◆ **EXERCISE DIRECTIONS**:
The lines to copy are those holding the string "tabshow" in the entries below.

(Source texts of formatted documents)
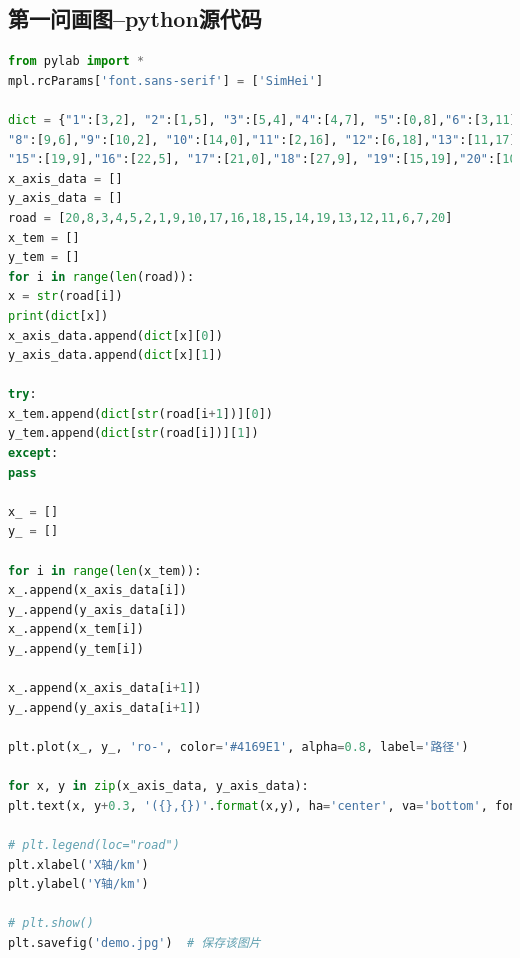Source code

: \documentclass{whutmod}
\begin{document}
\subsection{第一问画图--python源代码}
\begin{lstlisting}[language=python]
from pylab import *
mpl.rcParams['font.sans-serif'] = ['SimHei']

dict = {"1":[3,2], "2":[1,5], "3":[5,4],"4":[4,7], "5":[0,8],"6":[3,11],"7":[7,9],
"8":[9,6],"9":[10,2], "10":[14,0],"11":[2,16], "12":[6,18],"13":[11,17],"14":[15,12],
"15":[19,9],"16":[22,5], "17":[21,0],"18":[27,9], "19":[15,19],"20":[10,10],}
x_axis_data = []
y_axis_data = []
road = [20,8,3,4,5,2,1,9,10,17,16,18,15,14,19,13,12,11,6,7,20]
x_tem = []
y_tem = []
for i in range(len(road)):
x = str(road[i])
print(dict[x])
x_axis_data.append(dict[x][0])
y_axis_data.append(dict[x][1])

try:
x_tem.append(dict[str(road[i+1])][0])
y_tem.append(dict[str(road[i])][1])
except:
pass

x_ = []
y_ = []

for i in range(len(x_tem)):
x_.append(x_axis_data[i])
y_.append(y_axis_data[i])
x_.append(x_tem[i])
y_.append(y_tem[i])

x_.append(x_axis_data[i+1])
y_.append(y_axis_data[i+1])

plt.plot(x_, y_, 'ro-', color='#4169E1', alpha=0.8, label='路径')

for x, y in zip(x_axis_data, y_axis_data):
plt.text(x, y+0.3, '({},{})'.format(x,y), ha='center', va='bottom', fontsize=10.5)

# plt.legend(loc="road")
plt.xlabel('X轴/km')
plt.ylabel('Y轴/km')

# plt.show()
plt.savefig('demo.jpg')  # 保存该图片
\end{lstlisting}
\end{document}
* * *
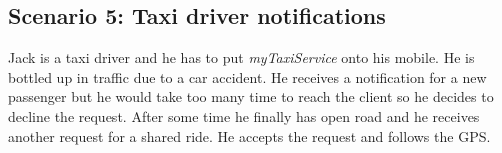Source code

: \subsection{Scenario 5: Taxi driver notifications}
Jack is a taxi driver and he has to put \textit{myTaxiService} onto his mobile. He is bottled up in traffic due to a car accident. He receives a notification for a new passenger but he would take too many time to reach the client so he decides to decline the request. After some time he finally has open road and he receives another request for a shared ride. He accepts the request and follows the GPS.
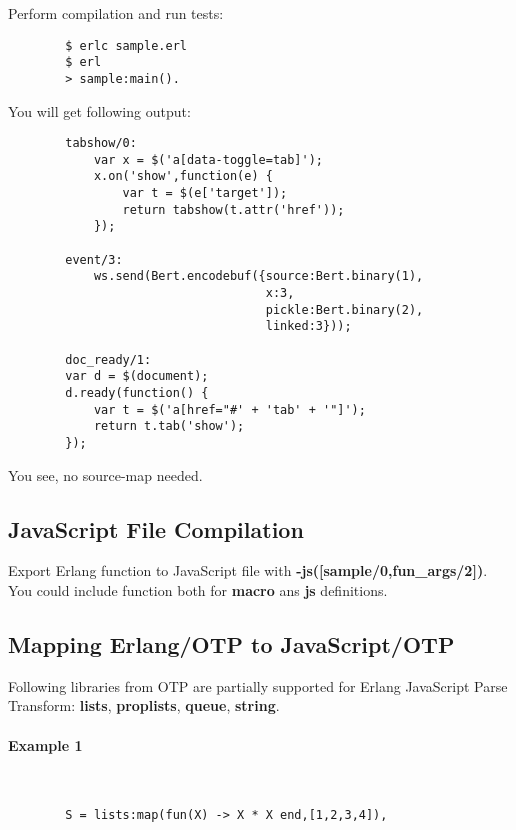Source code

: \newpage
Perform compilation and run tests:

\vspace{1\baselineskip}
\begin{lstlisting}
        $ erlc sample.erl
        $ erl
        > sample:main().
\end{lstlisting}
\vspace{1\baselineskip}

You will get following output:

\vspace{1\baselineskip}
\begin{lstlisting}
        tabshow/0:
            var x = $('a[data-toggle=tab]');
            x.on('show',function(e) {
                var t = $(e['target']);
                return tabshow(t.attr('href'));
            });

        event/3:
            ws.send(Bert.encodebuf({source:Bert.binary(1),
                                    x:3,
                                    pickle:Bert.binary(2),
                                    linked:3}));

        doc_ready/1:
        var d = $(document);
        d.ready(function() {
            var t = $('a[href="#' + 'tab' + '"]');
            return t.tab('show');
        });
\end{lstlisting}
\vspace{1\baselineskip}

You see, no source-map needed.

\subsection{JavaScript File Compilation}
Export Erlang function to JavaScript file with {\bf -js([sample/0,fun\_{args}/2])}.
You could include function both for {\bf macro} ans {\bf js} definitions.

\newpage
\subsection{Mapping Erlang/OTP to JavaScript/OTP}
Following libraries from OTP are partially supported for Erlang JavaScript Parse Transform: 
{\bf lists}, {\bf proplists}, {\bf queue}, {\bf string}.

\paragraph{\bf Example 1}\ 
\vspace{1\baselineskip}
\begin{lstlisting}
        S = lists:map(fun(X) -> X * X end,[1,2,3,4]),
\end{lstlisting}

◆ **SOLUTION TO THE PROBLEM**:
        tabshow/0:
                return tabshow(t.attr('href'));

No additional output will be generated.